Transcribe the entries below exactly, starting with the line that has "the PATH Environment" and stopping after the line that has "Stack\_01 & 4\_Plate\_06"; no pictures belong in the copy.

——————————

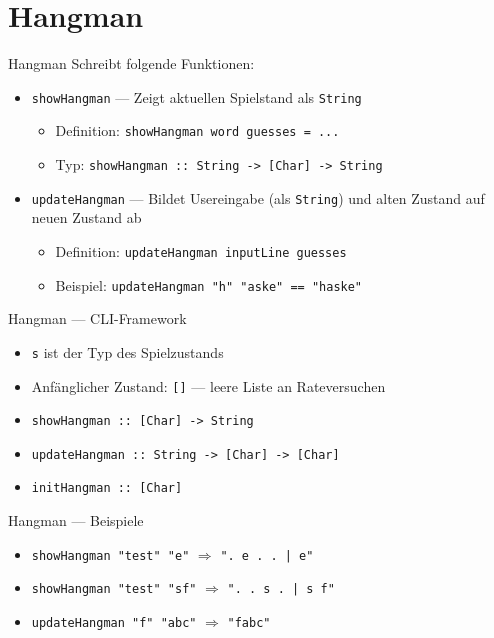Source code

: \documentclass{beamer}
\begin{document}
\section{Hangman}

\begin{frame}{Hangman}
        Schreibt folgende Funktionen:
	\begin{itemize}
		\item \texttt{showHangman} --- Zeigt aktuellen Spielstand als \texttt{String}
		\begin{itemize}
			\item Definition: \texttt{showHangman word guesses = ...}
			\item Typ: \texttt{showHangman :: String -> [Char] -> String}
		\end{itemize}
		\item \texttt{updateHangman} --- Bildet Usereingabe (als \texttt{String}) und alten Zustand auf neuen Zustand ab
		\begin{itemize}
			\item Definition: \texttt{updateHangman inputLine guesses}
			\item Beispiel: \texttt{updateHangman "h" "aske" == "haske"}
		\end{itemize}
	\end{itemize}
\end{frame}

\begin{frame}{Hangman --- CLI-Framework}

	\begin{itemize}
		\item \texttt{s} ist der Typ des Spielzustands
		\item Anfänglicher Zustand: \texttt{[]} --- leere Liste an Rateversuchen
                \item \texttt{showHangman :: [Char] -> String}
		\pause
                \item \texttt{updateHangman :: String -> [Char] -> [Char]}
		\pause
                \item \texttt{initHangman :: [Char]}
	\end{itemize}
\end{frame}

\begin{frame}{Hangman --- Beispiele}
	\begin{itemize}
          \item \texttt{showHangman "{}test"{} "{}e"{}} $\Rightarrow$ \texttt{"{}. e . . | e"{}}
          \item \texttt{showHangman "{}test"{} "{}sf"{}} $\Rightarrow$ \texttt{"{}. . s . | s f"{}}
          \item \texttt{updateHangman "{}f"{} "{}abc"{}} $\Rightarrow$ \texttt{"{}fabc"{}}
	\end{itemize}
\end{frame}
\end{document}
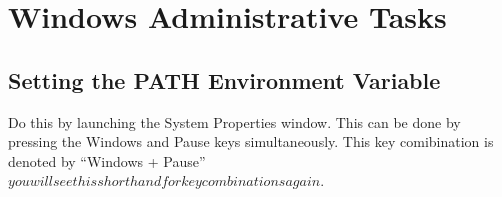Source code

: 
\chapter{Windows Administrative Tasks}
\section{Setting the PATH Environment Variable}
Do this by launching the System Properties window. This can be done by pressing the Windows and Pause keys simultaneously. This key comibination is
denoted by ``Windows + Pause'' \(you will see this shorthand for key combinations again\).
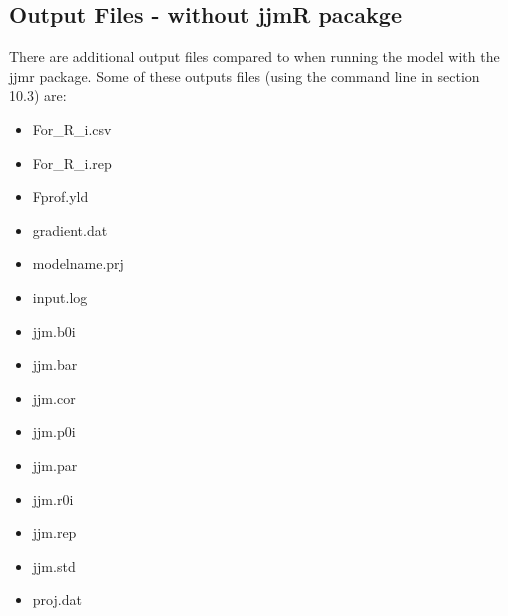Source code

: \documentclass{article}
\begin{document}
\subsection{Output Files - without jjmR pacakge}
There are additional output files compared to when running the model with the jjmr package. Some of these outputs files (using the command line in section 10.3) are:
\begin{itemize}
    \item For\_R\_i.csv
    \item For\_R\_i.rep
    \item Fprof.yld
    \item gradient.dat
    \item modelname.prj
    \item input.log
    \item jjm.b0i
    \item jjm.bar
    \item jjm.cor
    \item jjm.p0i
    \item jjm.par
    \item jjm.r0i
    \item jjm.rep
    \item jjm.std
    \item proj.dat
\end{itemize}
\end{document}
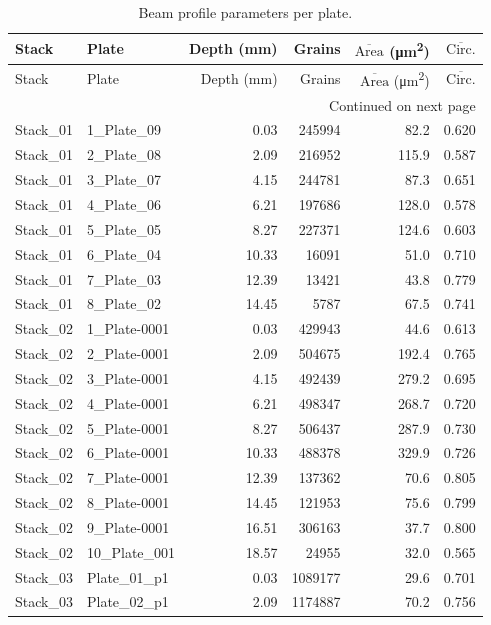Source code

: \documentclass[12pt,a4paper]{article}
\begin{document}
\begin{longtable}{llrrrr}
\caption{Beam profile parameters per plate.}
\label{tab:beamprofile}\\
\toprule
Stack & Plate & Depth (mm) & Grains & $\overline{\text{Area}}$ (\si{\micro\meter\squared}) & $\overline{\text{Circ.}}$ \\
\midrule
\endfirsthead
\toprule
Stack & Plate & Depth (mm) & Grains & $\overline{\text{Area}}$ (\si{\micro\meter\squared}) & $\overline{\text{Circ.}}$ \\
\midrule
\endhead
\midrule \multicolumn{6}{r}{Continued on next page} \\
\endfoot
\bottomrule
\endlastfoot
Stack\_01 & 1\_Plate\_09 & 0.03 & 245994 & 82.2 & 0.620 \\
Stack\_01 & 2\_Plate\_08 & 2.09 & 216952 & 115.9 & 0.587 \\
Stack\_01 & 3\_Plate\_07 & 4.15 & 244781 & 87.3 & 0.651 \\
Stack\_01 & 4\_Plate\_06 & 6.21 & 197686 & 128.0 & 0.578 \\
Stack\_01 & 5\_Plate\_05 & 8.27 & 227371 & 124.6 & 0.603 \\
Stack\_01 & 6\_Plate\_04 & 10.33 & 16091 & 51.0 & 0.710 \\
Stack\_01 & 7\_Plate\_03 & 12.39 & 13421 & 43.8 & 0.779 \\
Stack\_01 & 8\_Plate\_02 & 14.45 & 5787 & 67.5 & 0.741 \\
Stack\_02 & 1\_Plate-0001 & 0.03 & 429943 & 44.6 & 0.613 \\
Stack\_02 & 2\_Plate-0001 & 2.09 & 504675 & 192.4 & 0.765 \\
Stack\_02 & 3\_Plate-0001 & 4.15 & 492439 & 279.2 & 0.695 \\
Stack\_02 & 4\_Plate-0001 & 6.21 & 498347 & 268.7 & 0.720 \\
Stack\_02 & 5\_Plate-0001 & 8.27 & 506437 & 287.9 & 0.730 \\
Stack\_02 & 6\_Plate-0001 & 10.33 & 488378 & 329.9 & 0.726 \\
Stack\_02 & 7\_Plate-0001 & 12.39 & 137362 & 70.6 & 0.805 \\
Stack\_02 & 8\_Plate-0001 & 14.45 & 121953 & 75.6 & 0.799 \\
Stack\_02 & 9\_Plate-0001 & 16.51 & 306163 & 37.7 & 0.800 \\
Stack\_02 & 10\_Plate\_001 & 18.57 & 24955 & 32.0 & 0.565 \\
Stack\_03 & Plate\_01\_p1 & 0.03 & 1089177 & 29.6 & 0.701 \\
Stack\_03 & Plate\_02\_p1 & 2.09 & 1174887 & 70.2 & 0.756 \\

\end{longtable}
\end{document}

——————————

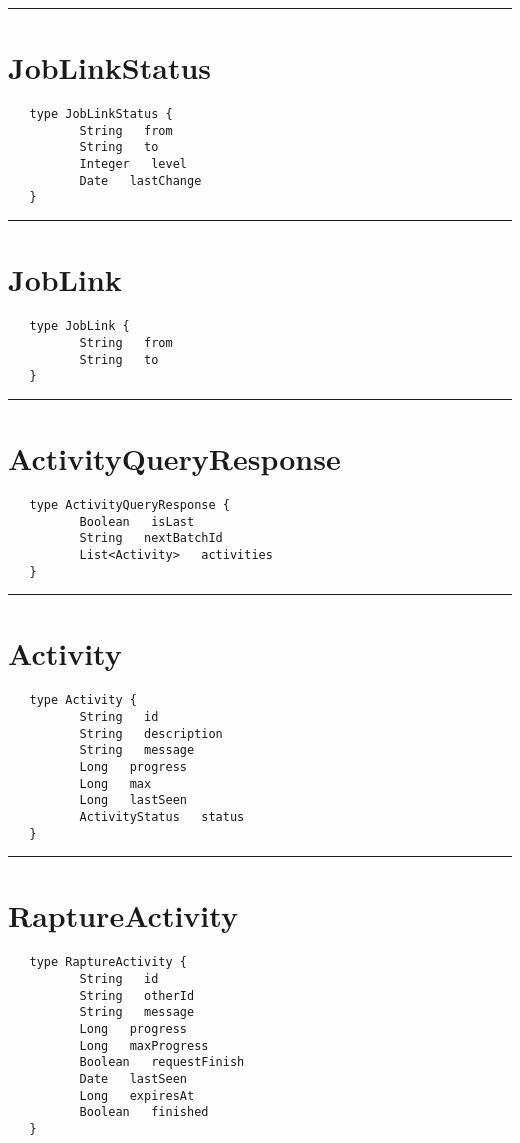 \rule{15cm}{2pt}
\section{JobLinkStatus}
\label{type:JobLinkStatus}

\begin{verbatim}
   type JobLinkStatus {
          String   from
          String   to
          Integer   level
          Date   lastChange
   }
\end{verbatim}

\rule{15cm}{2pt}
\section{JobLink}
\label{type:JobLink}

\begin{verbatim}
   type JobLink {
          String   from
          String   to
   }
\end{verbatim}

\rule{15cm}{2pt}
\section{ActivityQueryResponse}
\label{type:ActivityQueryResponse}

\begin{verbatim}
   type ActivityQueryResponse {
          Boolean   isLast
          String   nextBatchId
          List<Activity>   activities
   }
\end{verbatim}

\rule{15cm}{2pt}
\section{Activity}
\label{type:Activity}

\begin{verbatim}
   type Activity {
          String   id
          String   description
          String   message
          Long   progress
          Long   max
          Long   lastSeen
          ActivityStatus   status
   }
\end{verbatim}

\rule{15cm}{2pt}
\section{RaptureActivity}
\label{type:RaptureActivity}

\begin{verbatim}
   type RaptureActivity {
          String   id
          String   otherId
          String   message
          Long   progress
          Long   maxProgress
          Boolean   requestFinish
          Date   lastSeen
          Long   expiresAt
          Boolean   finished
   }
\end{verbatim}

——————————

Final answer:
\section{Setting the PATH Environment Variable}
Do this by launching the System Properties window. This can be done by pressing the Windows and Pause keys simultaneously. This key comibination is
denoted by ``Windows + Pause'' \(you will see this shorthand for key combinations again\).
Source code

: \documentclass{article}
\begin{document}
\subsection{Output Files - without jjmR pacakge}
There are additional output files compared to when running the model with the jjmr package. Some of these outputs files (using the command line in section 10.3) are:
\begin{itemize}
    \item For\_R\_i.csv
    \item For\_R\_i.rep
    \item Fprof.yld
    \item gradient.dat
    \item modelname.prj
    \item input.log
    \item jjm.b0i
    \item jjm.bar
    \item jjm.cor
    \item jjm.p0i
    \item jjm.par
    \item jjm.r0i
    \item jjm.rep
    \item jjm.std
    \item proj.dat
\end{itemize}
\end{document}
Source code

: \documentclass[12pt,a4paper]{article}
\begin{document}
\begin{longtable}{llrrrr}
\caption{Beam profile parameters per plate.}
\label{tab:beamprofile}\\
\toprule
Stack & Plate & Depth (mm) & Grains & $\overline{\text{Area}}$ (\si{\micro\meter\squared}) & $\overline{\text{Circ.}}$ \\
\midrule
\endfirsthead
\toprule
Stack & Plate & Depth (mm) & Grains & $\overline{\text{Area}}$ (\si{\micro\meter\squared}) & $\overline{\text{Circ.}}$ \\
\midrule
\endhead
\midrule \multicolumn{6}{r}{Continued on next page} \\
\endfoot
\bottomrule
\endlastfoot
Stack\_01 & 1\_Plate\_09 & 0.03 & 245994 & 82.2 & 0.620 \\
Stack\_01 & 2\_Plate\_08 & 2.09 & 216952 & 115.9 & 0.587 \\
Stack\_01 & 3\_Plate\_07 & 4.15 & 244781 & 87.3 & 0.651 \\
Stack\_01 & 4\_Plate\_06 & 6.21 & 197686 & 128.0 & 0.578 \\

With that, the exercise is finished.